For the record no, I do not think we are living as the end of history. Neoliberalism remains an historically contingent, and so surpass-able entity. No, its one-time ubiquity as a leftist slang synonym for “anything bad” does not corrupt its efficacy, or rather the necessity of naming contemporary ideology. For what the record is worth, the real contemporary ubiquity is a droning mantra/rebuttal to any question that uses neoliberalism as its object: “There Is No Ideology!” (TINI!). In the same way that we “must” go through these conversations about benefit scroungers, we “must” fight just to acknowledge that ideology still plays a role in our institutions, our politics and our subjectivities.

I’m going to use this page to put more rough drafts out, with the intention to develop a usable definition of neoliberalism.  Currently I am most persuaded by the insights of Michel Foucault, Philip Mirowski, Dean (Jodi), Dean (Jonathan), Sara Ahmed, Stuart Hall, Judith Butler and Colin Crouch. Hopefully this list will expand over the year.

This is my rough draft of the rough drafts:
Neoliberalism as thought collective

Neoliberalism as capitalist iteration

Neoliberalism as subjectivity

Neoliberalism as political project

 

The crucial thing here is what neoliberal is not:

I want to avoid reducing it to some sort of epiphenomenon of capitalist reproduction (though it certainly informs economic policymaking and institutional organisation);

I want to avoid neoliberalism as a conspirational cabal of elite-level actors (though the Mont Pelerin Society and subsequent networks of think-tanks certainly share neoliberal characteristics)

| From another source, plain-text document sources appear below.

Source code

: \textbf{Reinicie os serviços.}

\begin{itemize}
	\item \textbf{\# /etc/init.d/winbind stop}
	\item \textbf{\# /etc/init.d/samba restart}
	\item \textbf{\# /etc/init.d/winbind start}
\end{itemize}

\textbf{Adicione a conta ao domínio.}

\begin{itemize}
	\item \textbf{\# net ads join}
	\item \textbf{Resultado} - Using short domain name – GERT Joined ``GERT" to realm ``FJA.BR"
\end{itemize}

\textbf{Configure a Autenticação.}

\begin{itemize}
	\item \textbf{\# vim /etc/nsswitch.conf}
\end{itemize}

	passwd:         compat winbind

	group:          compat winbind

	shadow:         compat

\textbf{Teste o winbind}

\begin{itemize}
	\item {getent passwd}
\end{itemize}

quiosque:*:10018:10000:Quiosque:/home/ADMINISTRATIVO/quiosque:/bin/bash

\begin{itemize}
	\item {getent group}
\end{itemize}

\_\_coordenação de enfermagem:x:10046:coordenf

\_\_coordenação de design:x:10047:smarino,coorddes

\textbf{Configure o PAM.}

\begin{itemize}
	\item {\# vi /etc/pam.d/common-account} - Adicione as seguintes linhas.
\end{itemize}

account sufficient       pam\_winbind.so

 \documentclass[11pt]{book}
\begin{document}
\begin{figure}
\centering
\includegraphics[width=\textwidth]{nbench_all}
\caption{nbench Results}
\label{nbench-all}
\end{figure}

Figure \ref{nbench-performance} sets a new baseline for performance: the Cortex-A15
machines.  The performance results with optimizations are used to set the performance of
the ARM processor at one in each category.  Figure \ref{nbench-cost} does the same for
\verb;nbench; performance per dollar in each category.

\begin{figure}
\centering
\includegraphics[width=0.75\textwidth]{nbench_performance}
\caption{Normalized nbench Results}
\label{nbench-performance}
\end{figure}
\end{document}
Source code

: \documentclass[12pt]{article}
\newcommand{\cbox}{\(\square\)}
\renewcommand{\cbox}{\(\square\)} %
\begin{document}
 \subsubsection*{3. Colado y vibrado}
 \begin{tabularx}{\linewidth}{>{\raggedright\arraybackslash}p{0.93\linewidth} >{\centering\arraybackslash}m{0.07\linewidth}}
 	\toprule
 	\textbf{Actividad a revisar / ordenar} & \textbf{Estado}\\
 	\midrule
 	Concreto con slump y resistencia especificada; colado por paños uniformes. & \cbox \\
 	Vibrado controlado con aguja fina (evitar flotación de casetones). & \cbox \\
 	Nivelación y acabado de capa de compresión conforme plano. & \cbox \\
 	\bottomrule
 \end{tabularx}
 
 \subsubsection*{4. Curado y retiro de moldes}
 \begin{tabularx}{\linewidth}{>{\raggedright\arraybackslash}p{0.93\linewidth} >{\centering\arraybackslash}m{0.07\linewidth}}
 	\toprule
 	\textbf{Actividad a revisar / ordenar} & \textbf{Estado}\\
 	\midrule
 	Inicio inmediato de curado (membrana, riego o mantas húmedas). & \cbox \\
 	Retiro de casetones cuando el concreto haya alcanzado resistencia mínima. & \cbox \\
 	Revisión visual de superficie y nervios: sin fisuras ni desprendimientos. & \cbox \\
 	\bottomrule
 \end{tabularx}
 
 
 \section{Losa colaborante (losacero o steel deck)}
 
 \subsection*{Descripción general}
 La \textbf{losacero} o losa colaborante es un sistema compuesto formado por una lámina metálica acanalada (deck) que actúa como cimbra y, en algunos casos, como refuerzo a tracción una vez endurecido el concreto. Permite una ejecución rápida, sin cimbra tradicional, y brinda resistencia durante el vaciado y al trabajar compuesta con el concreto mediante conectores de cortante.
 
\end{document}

I want to avoid neoliberalism as simply a dumbing down of discourse into “post-truth” (though agnotology, the deliberate production of misinformation, is a political strategy consistent with neoliberalism, and certainly has impacts on local cultures)

And finally, I want to avoid neoliberalism as being simply the extension of homo economicus to all spheres of public life (though the arguments of classical liberalism are regularly deployed in favour of neoliberal policymaking).

 

Oh, and all politics leeches to identity, for better and/or for worse. Don’t you forget it.